Faiyum

Un prix décerné pour les jeux Expert par des Experts

Faiyum

Une fois l’an on teste un jeu qui semble tout droit sorti du précédent millénaire. Graphismes rétro, pièces abstraites représentant une chose qui n’a rien à voir avec sa forme, règles sans référence au plateau,… Bref toute une série de choses que l’on trouvait il y a plus 20 ans dans nos jeux. Je pensais passer outre cette année, mais c’était sans compter sur l’homme aux cheveux verts.
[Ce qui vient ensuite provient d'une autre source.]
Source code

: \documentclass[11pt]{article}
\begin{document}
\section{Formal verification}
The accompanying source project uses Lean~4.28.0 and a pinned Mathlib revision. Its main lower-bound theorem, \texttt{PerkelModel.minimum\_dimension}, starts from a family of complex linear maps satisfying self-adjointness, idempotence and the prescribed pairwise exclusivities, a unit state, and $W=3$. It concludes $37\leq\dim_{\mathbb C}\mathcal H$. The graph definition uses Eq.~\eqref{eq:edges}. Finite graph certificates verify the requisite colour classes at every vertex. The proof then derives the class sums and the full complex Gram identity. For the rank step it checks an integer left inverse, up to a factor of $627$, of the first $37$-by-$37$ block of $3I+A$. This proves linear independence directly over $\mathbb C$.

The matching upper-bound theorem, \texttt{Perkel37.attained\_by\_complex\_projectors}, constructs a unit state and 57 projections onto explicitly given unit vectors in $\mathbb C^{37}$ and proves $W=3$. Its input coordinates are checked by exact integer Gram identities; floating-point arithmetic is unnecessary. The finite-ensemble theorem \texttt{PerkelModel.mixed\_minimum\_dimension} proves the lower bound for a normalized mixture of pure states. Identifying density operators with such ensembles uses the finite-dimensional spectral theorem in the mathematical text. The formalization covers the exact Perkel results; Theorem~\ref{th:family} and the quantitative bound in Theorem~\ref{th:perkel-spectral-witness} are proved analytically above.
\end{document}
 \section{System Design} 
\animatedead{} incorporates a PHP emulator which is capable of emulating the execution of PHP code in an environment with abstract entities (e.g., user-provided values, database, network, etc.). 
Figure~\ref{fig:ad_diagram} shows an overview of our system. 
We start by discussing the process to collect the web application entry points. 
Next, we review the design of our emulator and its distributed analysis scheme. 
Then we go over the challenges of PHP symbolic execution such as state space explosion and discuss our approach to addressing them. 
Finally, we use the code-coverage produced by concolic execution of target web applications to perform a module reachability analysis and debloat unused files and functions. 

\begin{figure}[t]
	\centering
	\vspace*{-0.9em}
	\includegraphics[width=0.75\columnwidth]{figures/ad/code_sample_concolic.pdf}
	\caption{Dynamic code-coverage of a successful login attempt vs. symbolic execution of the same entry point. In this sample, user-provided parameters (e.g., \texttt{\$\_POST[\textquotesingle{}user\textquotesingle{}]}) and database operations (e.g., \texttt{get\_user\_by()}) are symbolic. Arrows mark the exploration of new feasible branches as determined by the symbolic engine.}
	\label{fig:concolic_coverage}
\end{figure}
Faiyum est le jeu que nous propose Friedemann Friese, toujours édité par sa boîte 2F-Spiele. Le jeu est un peu moins vert que d’habitude (tout en retrouvant sa couleur fétiche dessus), peut-être le fait de l’illustrateur Harald Lieske, quoi que ce dernier soit un habitué des jeux verts de 2F. Est-ce la conjugaisons de deux personnes actives depuis des années dans les jeux de société qui les a menés vers le style de Faiyum ?

Faiyum vous propose de participer au développement de la région avec son lac salé intérieur, après la construction d’un barrage vers le Nil permettant de réguler les crues de ce dernier et d’utiliser les anciens marais infestés de crocodiles pour en faire des champs cultivés. Des routes et des colonies vont rendre les lieux développés au détriment des champs et autres carrières.

Le plateau de jeu, la carte locale, se compose d’une série de cases situées de part et d’autre du canal, représentant des zones propices à l’extraction de pierre ou à la culture du raisin et du blé. Le barrage au sud permet de traverser le canal, tandis que plusieurs endroits sont dédiés à la construction de monuments et qu’une colonie existe de base. Les crocodiles bloquent les constructions sur les zones humides, mais ils seront chassés par les cultures.

On part avec une main identique pour chaque joueur et à chaque tour on choisira quelle carte utiliser. Un marché de 4 cartes, classées par n° (tous pairs pour éventuellement intégrer des impairs dans une future extension), permet d’acquérir de futures cartes pour développer la partie. Les règles tiennent à cela, choisir une action au choix parmi :

* Jouer une carte de sa main : Appliquer l’action indiquée, avec condition ou paiement, récupérer le bonus associé (ressource, argent, PV).

* Acheter une carte du marché : de 3 à 7 $ (pourquoi $ en Egypte bien avant l’invention du billet, ne me demandez pas 😊 )  avec une remise de 1 $ pour les cartes déjà présentes lors d’une précédente rotation.

* Reprendre des cartes : On touche 3 $ moins le nombre de carte restantes en main, on peut retirer du plateau jusqu’à 2 ouvriers (chacun offrant 1 $), on peut récupérer 3 cartes de sa défausse dans l’ordre visible (donc l’ordre inverse d’usage, LIFO) et payer 1 $ par carte supplémentaire récupérée. On retire ensuite 1 (ou 2 selon le nombre de joueurs) cartes du marché pour en piocher autant et les ranger par ordre croissant.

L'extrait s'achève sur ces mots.